WORK TO BE COMPLETED -> Scan the material below and copy every line holding the word "both".

Start of Block

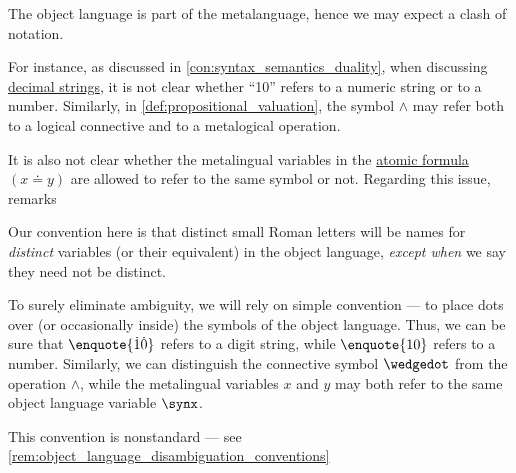 \begin{remark}\label{rem:object_language_dots}
  The object language is part of the metalanguage, hence we may expect a clash of notation.

  For instance, as discussed in \cref{con:syntax_semantics_duality}, when discussing \hyperref[def:positional_number_system/decimal]{decimal strings}, it is not clear whether \enquote{10} refers to a numeric string or to a number. Similarly, in \cref{def:propositional_valuation}, the symbol \( {\wedge} \) may refer both to a logical connective and to a metalogical operation.

  It is also not clear whether the metalingual variables in the \hyperref[def:first_order_syntax/atomic_formula]{atomic formula} \( (x \doteq y) \) are allowed to refer to the same symbol or not. Regarding this issue,  remarks
  \begin{displayquote}
    Our convention here is that distinct small Roman letters will be names for \textit{distinct} variables (or their equivalent) in the object language, \textit{except when} we say they need not be distinct.
  \end{displayquote}

  To surely eliminate ambiguity, we will rely on simple convention --- to place dots over (or occasionally inside) the symbols of the object language. Thus, we can be sure that \( \enquote{\syn1\syn0} \) refers to a digit string, while \( \enquote{10} \) refers to a number. Similarly, we can distinguish the connective symbol \( {\synwedge} \) from the operation \( {\wedge} \), while the metalingual variables \( x \) and \( y \) may both refer to the same object language variable \( \synx \).
\end{remark}
\begin{comments}
  \item This convention is nonstandard --- see \cref{rem:object_language_disambiguation_conventions}
\end{comments}

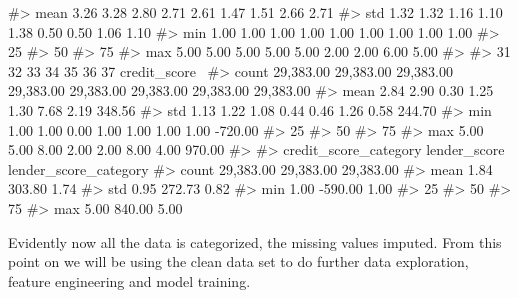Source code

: \begin{Schunk}
\begin{Soutput}
#> mean       3.26      3.28      2.80      2.71      2.61      1.47      1.51      2.66      2.71   
#> std        1.32      1.32      1.16      1.10      1.38      0.50      0.50      1.06      1.10   
#> min        1.00      1.00      1.00      1.00      1.00      1.00      1.00      1.00      1.00   
#> 25%
#> 50%
#> 75%
#> max        5.00      5.00      5.00      5.00      5.00      2.00      2.00      6.00      5.00   
#> 
#>              31        32        33        34        35        36        37  credit_score  \
#> count 29,383.00 29,383.00 29,383.00 29,383.00 29,383.00 29,383.00 29,383.00     29,383.00   
#> mean       2.84      2.90      0.30      1.25      1.30      7.68      2.19        348.56   
#> std        1.13      1.22      1.08      0.44      0.46      1.26      0.58        244.70   
#> min        1.00      1.00      0.00      1.00      1.00      1.00      1.00       -720.00   
#> 25%
#> 50%
#> 75%
#> max        5.00      5.00      8.00      2.00      2.00      8.00      4.00        970.00   
#> 
#>        credit_score_category  lender_score  lender_score_category  
#> count              29,383.00     29,383.00              29,383.00  
#> mean                    1.84        303.80                   1.74  
#> std                     0.95        272.73                   0.82  
#> min                     1.00       -590.00                   1.00  
#> 25%
#> 50%
#> 75%
#> max                     5.00        840.00                   5.00
\end{Soutput}
\end{Schunk}

Evidently now all the data is categorized, the missing values imputed.
From this point on we will be using the clean data set to do further
data exploration, feature engineering and model training.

End of Block

PROBLEM SOLUTION ->
  For instance, as discussed in \cref{con:syntax_semantics_duality}, when discussing \hyperref[def:positional_number_system/decimal]{decimal strings}, it is not clear whether \enquote{10} refers to a numeric string or to a number. Similarly, in \cref{def:propositional_valuation}, the symbol \( {\wedge} \) may refer both to a logical connective and to a metalogical operation.
  To surely eliminate ambiguity, we will rely on simple convention --- to place dots over (or occasionally inside) the symbols of the object language. Thus, we can be sure that \( \enquote{\syn1\syn0} \) refers to a digit string, while \( \enquote{10} \) refers to a number. Similarly, we can distinguish the connective symbol \( {\synwedge} \) from the operation \( {\wedge} \), while the metalingual variables \( x \) and \( y \) may both refer to the same object language variable \( \synx \).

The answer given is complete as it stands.